Margaret the First
Margaret Cavendish was a woman of firsts: she was the first woman to write what is now considered science fiction (The Blazing World); she published under her own name during a time when most women published anonymously; and she was the first woman invited to attend a meeting of the Royal Society. Her writings—both fiction and philosophical—provoked both praise and derision. While some admired her originality and boldness, many of her critics thought her to be “mad” and ridiculous in both her writing and her personal style (she was known for wearing outlandish clothes in public).

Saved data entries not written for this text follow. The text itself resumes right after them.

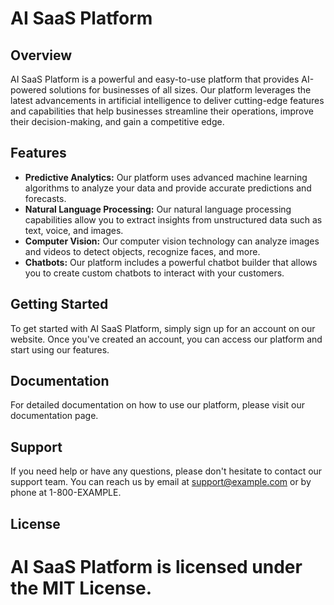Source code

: # AI SaaS Platform

## Overview
AI SaaS Platform is a powerful and easy-to-use platform that provides AI-powered solutions for businesses of all sizes. Our platform leverages the latest advancements in artificial intelligence to deliver cutting-edge features and capabilities that help businesses streamline their operations, improve their decision-making, and gain a competitive edge.

## Features
- **Predictive Analytics:** Our platform uses advanced machine learning algorithms to analyze your data and provide accurate predictions and forecasts.
- **Natural Language Processing:** Our natural language processing capabilities allow you to extract insights from unstructured data such as text, voice, and images.
- **Computer Vision:** Our computer vision technology can analyze images and videos to detect objects, recognize faces, and more.
- **Chatbots:** Our platform includes a powerful chatbot builder that allows you to create custom chatbots to interact with your customers.

## Getting Started
To get started with AI SaaS Platform, simply sign up for an account on our website. Once you've created an account, you can access our platform and start using our features.

## Documentation
For detailed documentation on how to use our platform, please visit our documentation page.

## Support
If you need help or have any questions, please don't hesitate to contact our support team. You can reach us by email at support@example.com or by phone at 1-800-EXAMPLE.

## License
AI SaaS Platform is licensed under the MIT License.
==================================================================================================================================

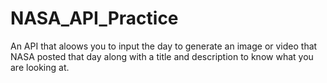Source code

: # NASA_API_Practice

An API that aloows you to input the day to generate an image or video that NASA posted that day along with a title and description to know what you are looking at.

It is this “mad” Margaret that is the subject of Dutton’s nuanced fictionalized biography. Writing in the first person, Dutton takes readers through the emotional struggles of Cavendish—an introverted, artistic girl growing up in a family of dazzling extroverts, who finds herself a lady-in-waiting to Queen Henrietta Maria, and eventually flees with the English court to France when the royalist forces are defeated in 1644. Readers are given insight to Cavendish’s travails—and how they influence her own stories of young ladies fleeing danger to unknown, strange lands.
Dutton writes Cavendish in a lyrical stream of consciousness, often spending time to focus on small details, like the motes of dust in the air, or the color of a landscape as it passes a carriage window, which is appropriate for a subject like Cavendish, who spent much of her own life immersed in the details of natural history. The narrative carefully and seamlessly incorporates lines from both Cavendish’s writings and Virginia Woolf’s (whose essays introduced Dutton to Cavendish). Overall, Dutton’s fictionalized biography is unconventional in its approach, but entirely sensuous and captivating in its style – much like her subject.